In college, when all the other juniors headed for Europe for a 6-month independent study, Jeanne Moutoussamy opted for the west coast of Africa.

She saw fishing villages, and the buildings where the transatlantic slave trade took place.

"I knew then that I wanted to come to the Southeast coast," Ashe said. "The idea for this visit started in Africa."

Emory Campbell said at the exhibit opening: "That Africa will change you."

'HAVE YOU SEEN MY COW?'

The Ashes flew from New York City to Charleston and rented a car. They visited Johns Island, Wadmalaw Island and Edisto Island. Jeanne told her friend, Verta Mae Grosvenor, who responded: "Have you been to Daufuskie?" Grosvenor's 1970 paperback "Vibration Cooking, or the Travel Notes of a Geechee Girl" started opening the world's eyes to the contributions of the overlooked Gullah subculture. "You've got to call Emory Campbell," she told Ashe.

Campell, now 66, can look at the photographs and see his own story.

"'Fuskie people were known for bringing a lot of fruits," he said. "I remember Johnny Hamilton there bringing pears to our house."

Susie Smith's daughter Ernestine Smith thrilled Ashe by attending the event. Ernestine was pictured with her then-young daughter, Alana Robinson.

Ashe lived with the Smiths on her trips to Daufuskie and Susie kept up with Ashe all her life.

Ernestine still lives on Daufuskie, but she said only seven of the original Gullah families are left. She works at one of the developments that have sprouted since Ashe came with her camera, but work in the off-season is hard to find.

Charles and Frances Sampson were there, telling Ernestine her mother made the best fried chicken in the world. Charles got to know Susie when he was selling real estate on Daufuskie for Melrose.
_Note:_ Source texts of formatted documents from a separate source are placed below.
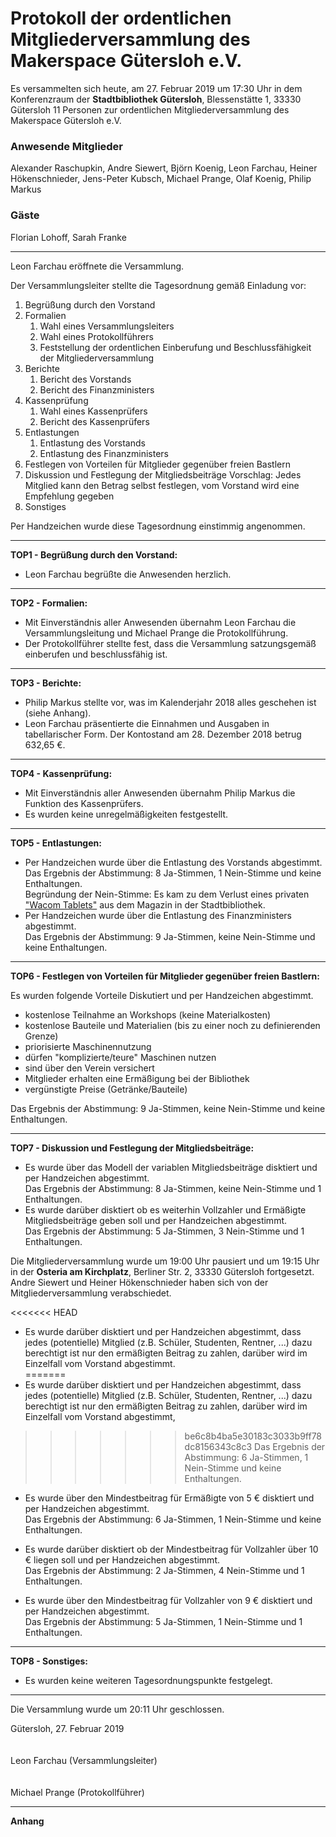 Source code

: # **Protokoll der ordentlichen  Mitgliederversammlung des Makerspace&nbsp;Gütersloh&nbsp;e.V.**
Es versammelten sich heute, am 27. Februar 2019 um 17:30 Uhr in dem Konferenzraum der **Stadtbibliothek&nbsp;Gütersloh**, Blessenstätte 1, 33330 Gütersloh 11 Personen zur ordentlichen Mitgliederversammlung des Makerspace&nbsp;Gütersloh&nbsp;e.V.

### Anwesende Mitglieder
Alexander Raschupkin, Andre Siewert, Björn Koenig, Leon Farchau, Heiner Hökenschnieder, Jens-Peter	Kubsch, Michael Prange, Olaf Koenig, Philip Markus

### Gäste
Florian Lohoff, Sarah Franke

---
Leon Farchau eröffnete die Versammlung.

Der Versammlungsleiter stellte die Tagesordnung gemäß Einladung vor:
1. Begrüßung durch den Vorstand
1. Formalien
	1. Wahl eines Versammlungsleiters
	1. Wahl eines Protokollführers
	1. Feststellung der ordentlichen Einberufung und Beschlussfähigkeit der Mitgliederversammlung
1. Berichte
	1. Bericht des Vorstands
	1. Bericht des Finanzministers
1. Kassenprüfung
	1. Wahl eines Kassenprüfers
	1. Bericht des Kassenprüfers
1. Entlastungen
	1. Entlastung des Vorstands
	1. Entlastung des Finanzministers
1. Festlegen von Vorteilen für Mitglieder gegenüber freien Bastlern
1. Diskussion und Festlegung der Mitgliedsbeiträge
	 Vorschlag: Jedes Mitglied kann den Betrag selbst festlegen, vom Vorstand wird eine Empfehlung gegeben
1. Sonstiges

Per Handzeichen wurde diese Tagesordnung einstimmig angenommen.

---
**TOP1 - Begrüßung durch den Vorstand:**
- Leon Farchau begrüßte die Anwesenden herzlich.
---
**TOP2 - Formalien:**
- Mit Einverständnis aller Anwesenden übernahm Leon Farchau die Versammlungsleitung und Michael Prange die Protokollführung.
- Der Protokollführer stellte fest, dass die Versammlung satzungsgemäß einberufen und beschlussfähig ist.
---
**TOP3 - Berichte:**
- Philip  Markus stellte vor, was im Kalenderjahr 2018 alles geschehen ist (siehe Anhang).
- Leon Farchau präsentierte die Einnahmen und Ausgaben in tabellarischer Form. Der Kontostand am 28. Dezember 2018 betrug 632,65 €.
---
**TOP4 - Kassenprüfung:**
- Mit Einverständnis aller Anwesenden übernahm Philip Markus die Funktion des Kassenprüfers.
- Es wurden keine unregelmäßigkeiten festgestellt.
---
**TOP5 - Entlastungen:**
- Per Handzeichen wurde über die Entlastung des Vorstands abgestimmt.<br>
  Das Ergebnis der Abstimmung: 8 Ja-Stimmen, 1 Nein-Stimme und keine Enthaltungen.<br>
  Begründung der Nein-Stimme: Es kam zu dem Verlust eines privaten ["Wacom Tablets"](https://de.wikipedia.org/wiki/Wacom) aus dem Magazin in der Stadtbibliothek.
- Per Handzeichen wurde über die Entlastung des Finanzministers abgestimmt.<br>
  Das Ergebnis der Abstimmung: 9 Ja-Stimmen, keine Nein-Stimme und keine Enthaltungen.
---
**TOP6 - Festlegen von Vorteilen für Mitglieder gegenüber freien Bastlern:**

Es wurden folgende Vorteile Diskutiert und per Handzeichen abgestimmt.
- kostenlose Teilnahme an Workshops (keine Materialkosten)<br>
- kostenlose Bauteile und Materialien (bis zu einer noch zu definierenden Grenze)
- priorisierte Maschinennutzung
- dürfen "komplizierte/teure" Maschinen nutzen
- sind über den Verein versichert
- Mitglieder erhalten eine Ermäßigung bei der Bibliothek
- vergünstigte Preise (Getränke/Bauteile)

Das Ergebnis der Abstimmung: 9 Ja-Stimmen, keine Nein-Stimme und keine Enthaltungen.

---
**TOP7 - Diskussion und Festlegung der Mitgliedsbeiträge:**
- Es wurde über das Modell der variablen Mitgliedsbeiträge disktiert und per Handzeichen abgestimmt.<br>
Das Ergebnis der Abstimmung: 8 Ja-Stimmen, keine Nein-Stimme und 1 Enthaltungen.
- Es wurde darüber disktiert ob es weiterhin Vollzahler und Ermäßigte Mitgliedsbeiträge geben soll und per Handzeichen abgestimmt.<br>
Das Ergebnis der Abstimmung: 5 Ja-Stimmen, 3 Nein-Stimme und 1 Enthaltungen.

Die Mitgliederversammlung wurde um 19:00 Uhr pausiert und um 19:15 Uhr in der **Osteria am Kirchplatz**, Berliner Str. 2, 33330 Gütersloh fortgesetzt.<br>
Andre Siewert und Heiner Hökenschnieder haben sich von der Mitgliederversammlung verabschiedet.

<<<<<<< HEAD
- Es wurde darüber disktiert und per Handzeichen abgestimmt, dass jedes (potentielle) Mitglied (z.B. Schüler, Studenten, Rentner, ...) dazu berechtigt ist nur den ermäßigten Beitrag zu zahlen, darüber wird im Einzelfall vom Vorstand abgestimmt.<br>
=======
- Es wurde darüber disktiert und per Handzeichen abgestimmt, dass jedes (potentielle) Mitglied (z.B. Schüler, Studenten, Rentner, ...) dazu berechtigt ist nur den ermäßigten Beitrag zu zahlen, darüber wird im Einzelfall vom Vorstand abgestimmt, <br>
>>>>>>> be6c8b4ba5e30183c3033b9ff78dc8156343c8c3
Das Ergebnis der Abstimmung: 6 Ja-Stimmen, 1 Nein-Stimme und keine Enthaltungen.

- Es wurde über den Mindestbeitrag für Ermäßigte von 5 € disktiert und per Handzeichen abgestimmt.<br>
Das Ergebnis der Abstimmung: 6 Ja-Stimmen, 1 Nein-Stimme und keine Enthaltungen.

- Es wurde darüber disktiert ob der Mindestbeitrag für Vollzahler über 10 € liegen soll und per Handzeichen abgestimmt.<br>
Das Ergebnis der Abstimmung: 2 Ja-Stimmen, 4 Nein-Stimme und 1 Enthaltungen.

- Es wurde über den Mindestbeitrag für Vollzahler von 9 € disktiert und per Handzeichen abgestimmt.<br>
Das Ergebnis der Abstimmung: 5 Ja-Stimmen, 1 Nein-Stimme und 1 Enthaltungen.
---
**TOP8 - Sonstiges:**
- Es wurden keine weiteren Tagesordnungspunkte festgelegt.
---
Die Versammlung wurde um 20:11 Uhr geschlossen.

Gütersloh, 27. Februar 2019
<br>
<br>
<br>
Leon Farchau (Versammlungsleiter)<br>
<br>
<br>
Michael Prange (Protokollführer)

---
**Anhang**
He remembers the day she waved him down to ask: "Have you seen my cow?" And he remembers Susie's chicken closing some deals.

Today, Ernestine cooks for new residents who want the Lowcountry food her mother taught her to cook: Fried chicken, okra soup, cornbread and deviled crab.

Despite all Daufuskie's changes, Ernestine said, "It's home."

Ashe said that her trip that started in Africa ended up teaching her a lot about elegance and dignity.

She said what she found on Daufuskie was "a wealth of humanity unlike anything else I've seen. It was like a family, bonded close, but welcoming."